Document images with source code:
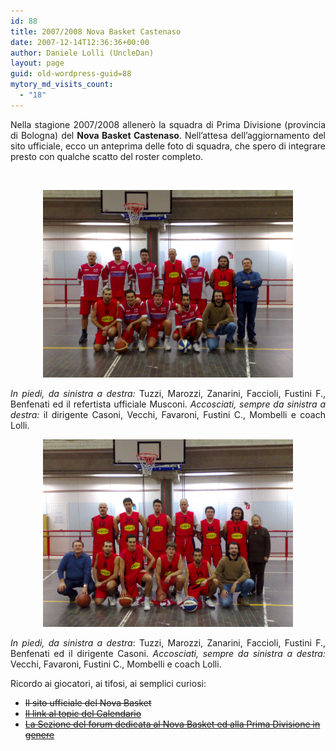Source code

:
 ```yaml
---
id: 88
title: 2007/2008 Nova Basket Castenaso
date: 2007-12-14T12:36:36+00:00
author: Daniele Lolli (UncleDan)
layout: page
guid: old-wordpress-guid=88
mytory_md_visits_count:
  - "18"
---
```

<p style="text-align: justify;">
  Nella stagione 2007/2008 allenerò la squadra di Prima Divisione (provincia di Bologna) del <strong>Nova Basket Castenaso</strong>. Nell&#8217;attesa dell&#8217;aggiornamento del sito ufficiale, ecco un anteprima delle foto di squadra, che spero di integrare presto con qualche scatto del roster completo.
</p>

<p style="text-align: justify;">
   
</p>

<p style="text-align: center;">
  <a title="Foto Nova Basket n. 1" href="/wp-content/uploads/2007/12/08122007230.jpg"><img title="Foto Nova Basket n. 1" src="/wp-content/uploads/2007/12/08122007230.jpg" alt="Foto Nova Basket n. 1" width="400" height="300" /></a>
</p>

<p style="text-align: justify;">
  <em>In piedi, da sinistra a destra:</em> Tuzzi, Marozzi, Zanarini, Faccioli, Fustini F., Benfenati ed il refertista ufficiale Musconi. <em>Accosciati, sempre da sinistra a destra:</em> il dirigente Casoni, Vecchi, Favaroni, Fustini C., Mombelli e coach Lolli.
</p>

<p style="text-align: center;">
  <a title="Foto Nova Basket n. 2" href="/wp-content/uploads/2007/12/08122007232.jpg"><img title="Foto Nova Basket n. 2" src="/wp-content/uploads/2007/12/08122007232.jpg" alt="Foto Nova Basket n. 2" width="400" height="300" /></a>
</p>

<p style="text-align: justify;">
  <em>In piedi, da sinistra a destra</em>: Tuzzi, Marozzi, Zanarini, Faccioli, Fustini F., Benfenati ed il dirigente Casoni. <em>Accosciati, sempre da sinistra a destra:</em> Vecchi, Favaroni, Fustini C., Mombelli e coach Lolli.
</p>

<p style="text-align: justify;">
  Ricordo ai giocatori, ai tifosi, ai semplici curiosi:
</p>

  * <del datetime="2014-08-14T14:19:52+00:00">Il sito ufficiale del Nova Basket</del>
  * <del datetime="2009-10-14T21:35:44+00:00"><a title="Calendario" href="#">Il link al topic del Calendario</a></del>
  * <del datetime="2009-10-14T21:35:44+00:00"><a title="Sezione Forum" href="#">La Sezione del forum dedicata al Nova Basket ed alla Prima Divisione in genere</a></del>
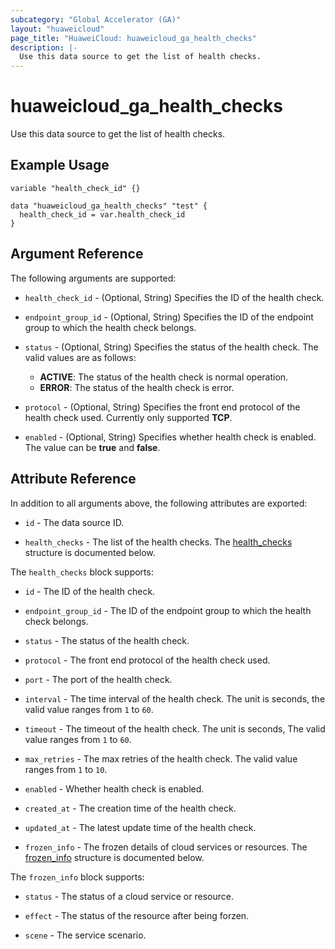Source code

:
 ```yaml
---
subcategory: "Global Accelerator (GA)"
layout: "huaweicloud"
page_title: "HuaweiCloud: huaweicloud_ga_health_checks"
description: |-
  Use this data source to get the list of health checks.
---
```


# huaweicloud_ga_health_checks

Use this data source to get the list of health checks.

## Example Usage

```hcl
variable "health_check_id" {}

data "huaweicloud_ga_health_checks" "test" {
  health_check_id = var.health_check_id
}
```

## Argument Reference

The following arguments are supported:

* `health_check_id` - (Optional, String) Specifies the ID of the health check.

* `endpoint_group_id` - (Optional, String) Specifies the ID of the endpoint group to which the health check belongs.

* `status` - (Optional, String) Specifies the status of the health check.
  The valid values are as follows:
  + **ACTIVE**: The status of the health check is normal operation.
  + **ERROR**: The status of the health check is error.

* `protocol` - (Optional, String) Specifies the front end protocol of the health check used.
  Currently only supported **TCP**.

* `enabled` - (Optional, String) Specifies whether health check is enabled.
  The value can be **true** and **false**.

## Attribute Reference

In addition to all arguments above, the following attributes are exported:

* `id` - The data source ID.

* `health_checks` - The list of the health checks.
  The [health_checks](#ga_health_checks) structure is documented below.

<a name="ga_health_checks"></a>
The `health_checks` block supports:

* `id` - The ID of the health check.

* `endpoint_group_id` - The ID of the endpoint group to which the health check belongs.

* `status` - The status of the health check.

* `protocol` - The front end protocol of the health check used.

* `port` - The port of the health check.

* `interval` - The time interval of the health check. The unit is seconds, the valid value ranges from `1` to `60`.

* `timeout` - The timeout of the health check. The unit is seconds, The valid value ranges from `1` to `60`.

* `max_retries` - The max retries of the health check. The valid value ranges from `1` to `10`.

* `enabled` - Whether health check is enabled.

* `created_at` - The creation time of the health check.

* `updated_at` - The latest update time of the health check.

* `frozen_info` - The frozen details of cloud services or resources.
  The [frozen_info](#health_checks_frozen_info) structure is documented below.

<a name="health_checks_frozen_info"></a>
The `frozen_info` block supports:

* `status` - The status of a cloud service or resource.

* `effect` - The status of the resource after being forzen.

* `scene` - The service scenario.
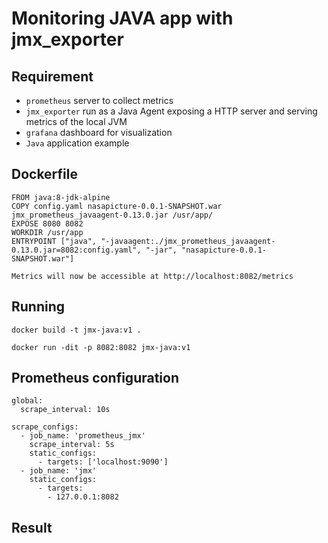 # Monitoring JAVA app with jmx_exporter 

## Requirement
* `prometheus` server to collect metrics
* `jmx_exporter` run as a Java Agent exposing a HTTP server and serving metrics of the local JVM
* `grafana` dashboard for visualization 
* `Java` application example

## Dockerfile
```hcl
FROM java:8-jdk-alpine
COPY config.yaml nasapicture-0.0.1-SNAPSHOT.war jmx_prometheus_javaagent-0.13.0.jar /usr/app/
EXPOSE 8080 8082
WORKDIR /usr/app
ENTRYPOINT ["java", "-javaagent:./jmx_prometheus_javaagent-0.13.0.jar=8082:config.yaml", "-jar", "nasapicture-0.0.1-SNAPSHOT.war"]

```
`Metrics will now be accessible at http://localhost:8082/metrics`


## Running

`docker build -t jmx-java:v1 .`

`docker run -dit -p 8082:8082 jmx-java:v1`

## Prometheus configuration

```hcl
global:
  scrape_interval: 10s

scrape_configs:
  - job_name: 'prometheus_jmx'
    scrape_interval: 5s
    static_configs:
      - targets: ['localhost:9090']
  - job_name: 'jmx'
    static_configs:
      - targets:
        - 127.0.0.1:8082
```

## Result





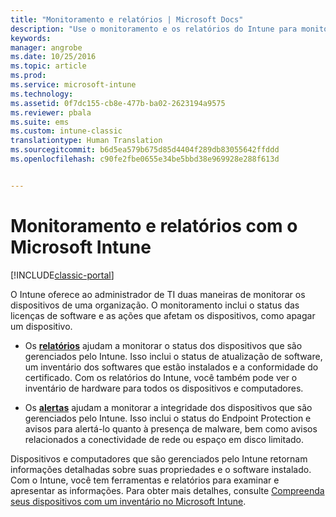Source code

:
 ```yaml
---
title: "Monitoramento e relatórios | Microsoft Docs"
description: "Use o monitoramento e os relatórios do Intune para monitorar o status dos dispositivos em sua organização."
keywords: 
manager: angrobe
ms.date: 10/25/2016
ms.topic: article
ms.prod: 
ms.service: microsoft-intune
ms.technology: 
ms.assetid: 0f7dc155-cb8e-477b-ba02-2623194a9575
ms.reviewer: pbala
ms.suite: ems
ms.custom: intune-classic
translationtype: Human Translation
ms.sourcegitcommit: b6d5ea579b675d85d4404f289db83055642ffddd
ms.openlocfilehash: c90fe2fbe0655e34be5bbd38e969928e288f613d


---
```


# <a name="monitoring-and-reports-with-microsoft-intune"></a>Monitoramento e relatórios com o Microsoft Intune

[!INCLUDE[classic-portal](../includes/classic-portal.md)]

O Intune oferece ao administrador de TI duas maneiras de monitorar os dispositivos de uma organização. O monitoramento inclui o status das licenças de software e as ações que afetam os dispositivos, como apagar um dispositivo.

-   Os **[relatórios](../deploy-use/understand-microsoft-intune-operations-by-using-reports.md)** ajudam a monitorar o status dos dispositivos que são gerenciados pelo Intune. Isso inclui o status de atualização de software, um inventário dos softwares que estão instalados e a conformidade do certificado.
     Com os relatórios do Intune, você também pode ver o inventário de hardware para todos os dispositivos e computadores.

-   Os **[alertas](../deploy-use/get-notified-by-alerts.md)** ajudam a monitorar a integridade dos dispositivos que são gerenciados pelo Intune. Isso inclui o status do Endpoint Protection e avisos para alertá-lo quanto à presença de malware, bem como avisos relacionados a conectividade de rede ou espaço em disco limitado.

Dispositivos e computadores que são gerenciados pelo Intune retornam informações detalhadas sobre suas propriedades e o software instalado. Com o Intune, você tem ferramentas e relatórios para examinar e apresentar as informações. Para obter mais detalhes, consulte [Compreenda seus dispositivos com um inventário no Microsoft Intune](../deploy-use/understand-your-devices-with-inventory-in-microsoft-intune.md).



<!--HONumber=Dec16_HO2-->


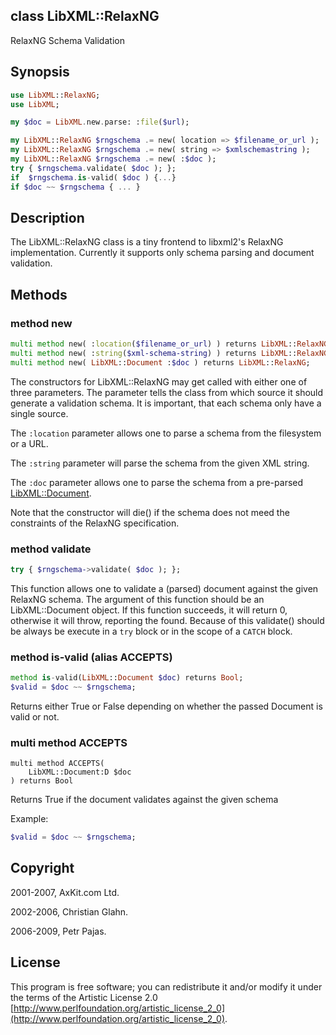 class LibXML::RelaxNG
---------------------

RelaxNG Schema Validation

Synopsis
--------

```raku
use LibXML::RelaxNG;
use LibXML;

my $doc = LibXML.new.parse: :file($url);

my LibXML::RelaxNG $rngschema .= new( location => $filename_or_url );
my LibXML::RelaxNG $rngschema .= new( string => $xmlschemastring );
my LibXML::RelaxNG $rngschema .= new( :$doc );
try { $rngschema.validate( $doc ); };
if  $rngschema.is-valid( $doc ) {...}
if $doc ~~ $rngschema { ... }
```

Description
-----------

The LibXML::RelaxNG class is a tiny frontend to libxml2's RelaxNG implementation. Currently it supports only schema parsing and document validation.

Methods
-------

### method new

```raku
multi method new( :location($filename_or_url) ) returns LibXML::RelaxNG;
multi method new( :string($xml-schema-string) ) returns LibXML::RelaxNG;
multi method new( LibXML::Document :$doc ) returns LibXML::RelaxNG;
```

The constructors for LibXML::RelaxNG may get called with either one of three parameters. The parameter tells the class from which source it should generate a validation schema. It is important, that each schema only have a single source.

The `:location` parameter allows one to parse a schema from the filesystem or a URL.

The `:string` parameter will parse the schema from the given XML string.

The `:doc` parameter allows one to parse the schema from a pre-parsed [LibXML::Document](https://libxml-raku.github.io/LibXML-raku/Document).

Note that the constructor will die() if the schema does not meed the constraints of the RelaxNG specification.

### method validate

```raku
try { $rngschema->validate( $doc ); };
```

This function allows one to validate a (parsed) document against the given RelaxNG schema. The argument of this function should be an LibXML::Document object. If this function succeeds, it will return 0, otherwise it will throw, reporting the found. Because of this validate() should be always be execute in a `try` block or in the scope of a `CATCH` block.

### method is-valid (alias ACCEPTS)

```raku
method is-valid(LibXML::Document $doc) returns Bool;
$valid = $doc ~~ $rngschema;
```

Returns either True or False depending on whether the passed Document is valid or not.

### multi method ACCEPTS

```perl6
multi method ACCEPTS(
    LibXML::Document:D $doc
) returns Bool
```

Returns True if the document validates against the given schema

Example:

```raku
$valid = $doc ~~ $rngschema;
```

Copyright
---------

2001-2007, AxKit.com Ltd.

2002-2006, Christian Glahn.

2006-2009, Petr Pajas.

License
-------

This program is free software; you can redistribute it and/or modify it under the terms of the Artistic License 2.0 [http://www.perlfoundation.org/artistic_license_2_0](http://www.perlfoundation.org/artistic_license_2_0).

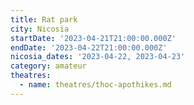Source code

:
 ```yaml
---
title: Rat park
city: Nicosia
startDate: '2023-04-21T21:00:00.000Z'
endDate: '2023-04-22T21:00:00.000Z'
nicosia_dates: '2023-04-22, 2023-04-23'
category: amateur
theatres:
  - name: theatres/thoc-apothikes.md
---
```


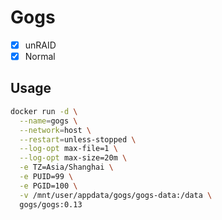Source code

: # Gogs

- [x] unRAID
- [x] Normal

## Usage

```sh
docker run -d \
  --name=gogs \
  --network=host \
  --restart=unless-stopped \
  --log-opt max-file=1 \
  --log-opt max-size=20m \
  -e TZ=Asia/Shanghai \
  -e PUID=99 \
  -e PGID=100 \
  -v /mnt/user/appdata/gogs/gogs-data:/data \
  gogs/gogs:0.13
```
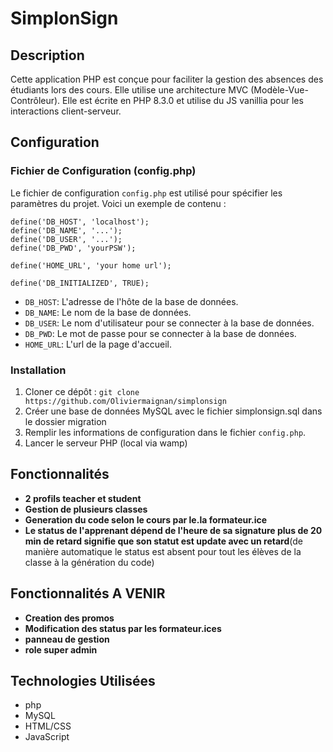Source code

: # SimplonSign


## Description

Cette application PHP est conçue pour faciliter la gestion des absences des étudiants lors des cours. Elle utilise une architecture MVC (Modèle-Vue-Contrôleur). Elle est écrite en PHP 8.3.0 et utilise du JS vanillia pour les interactions client-serveur.

## Configuration

### Fichier de Configuration (config.php)

Le fichier de configuration `config.php` est utilisé pour spécifier les paramètres du projet. Voici un exemple de contenu :

```
define('DB_HOST', 'localhost');
define('DB_NAME', '...');
define('DB_USER', '...');
define('DB_PWD', 'yourPSW');

define('HOME_URL', 'your home url');

define('DB_INITIALIZED', TRUE);
```

- `DB_HOST`: L'adresse de l'hôte de la base de données.
- `DB_NAME`: Le nom de la base de données.
- `DB_USER`: Le nom d'utilisateur pour se connecter à la base de données.
- `DB_PWD`: Le mot de passe pour se connecter à la base de données.
- `HOME_URL`: L'url de la page d'accueil.


### Installation

1. Cloner ce dépôt : `git clone https://github.com/Oliviermaignan/simplonsign`
2. Créer une base de données MySQL avec le fichier simplonsign.sql dans le dossier migration
3. Remplir les informations de configuration dans le fichier `config.php`.
4. Lancer le serveur PHP (local via wamp)

## Fonctionnalités

- **2 profils teacher et student**
- **Gestion de plusieurs classes**
- **Generation du code selon le cours par le.la formateur.ice**
- **Le status de l'apprenant dépend de l'heure de sa signature plus de 20 min de retard signifie que son statut est update avec un retard**(de manière automatique le status est absent pour tout les élèves de la classe à la génération du code)

## Fonctionnalités A VENIR

- **Creation des promos**
- **Modification des status par les formateur.ices**
- **panneau de gestion**
- **role super admin**


## Technologies Utilisées

- php
- MySQL
- HTML/CSS
- JavaScript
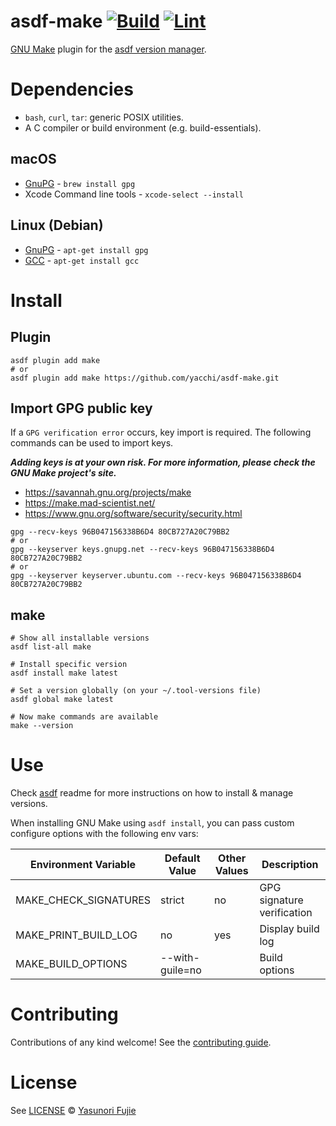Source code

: # asdf-make [![Build](https://github.com/yacchi/asdf-make/actions/workflows/build.yml/badge.svg)](https://github.com/yacchi/asdf-make/actions/workflows/build.yml) [![Lint](https://github.com/yacchi/asdf-make/actions/workflows/lint.yml/badge.svg)](https://github.com/yacchi/asdf-make/actions/workflows/lint.yml)

[GNU Make](https://www.gnu.org/software/make/) plugin for the [asdf version manager](https://asdf-vm.com).

# Dependencies

- `bash`, `curl`, `tar`: generic POSIX utilities.
- A C compiler or build environment (e.g. build-essentials).

## macOS

* [GnuPG](http://www.gnupg.org) - `brew install gpg`
* Xcode Command line tools - `xcode-select --install`

## Linux (Debian)

* [GnuPG](http://www.gnupg.org) - `apt-get install gpg`
* [GCC](http://gcc.gnu.org/) - `apt-get install gcc`

# Install

## Plugin

```shell
asdf plugin add make
# or
asdf plugin add make https://github.com/yacchi/asdf-make.git
```

## Import GPG public key

If a `GPG verification error` occurs, key import is required.
The following commands can be used to import keys.

___Adding keys is at your own risk. For more information, please check the GNU Make project's site.___

- https://savannah.gnu.org/projects/make
- https://make.mad-scientist.net/
- https://www.gnu.org/software/security/security.html

```shell
gpg --recv-keys 96B047156338B6D4 80CB727A20C79BB2
# or
gpg --keyserver keys.gnupg.net --recv-keys 96B047156338B6D4 80CB727A20C79BB2
# or
gpg --keyserver keyserver.ubuntu.com --recv-keys 96B047156338B6D4 80CB727A20C79BB2
```

## make

```shell
# Show all installable versions
asdf list-all make

# Install specific version
asdf install make latest

# Set a version globally (on your ~/.tool-versions file)
asdf global make latest

# Now make commands are available
make --version
```

# Use

Check [asdf](https://github.com/asdf-vm/asdf) readme for more instructions on how to
install & manage versions.

When installing GNU Make using `asdf install`, you can pass custom configure options with the following env vars:

| Environment Variable  | Default Value   | Other Values | Description                |
|-----------------------|-----------------|--------------|----------------------------|
| MAKE_CHECK_SIGNATURES | strict          | no           | GPG signature verification |
| MAKE_PRINT_BUILD_LOG  | no              | yes          | Display build log          |
| MAKE_BUILD_OPTIONS    | --with-guile=no |              | Build options              |

# Contributing

Contributions of any kind welcome! See the [contributing guide](contributing.md).

# License

See [LICENSE](https://github.com/yacchi/asdf-make/blob/main/LICENSE) © [Yasunori Fujie](https://github.com/yacchi/)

TASK TO COMPLETE — Look through the records and copy down every line that holds "used".

WRITTEN ANSWER —
* `protocol` - (Optional, String) Specifies the front end protocol of the health check used.
* `protocol` - The front end protocol of the health check used.
The following commands can be used to import keys.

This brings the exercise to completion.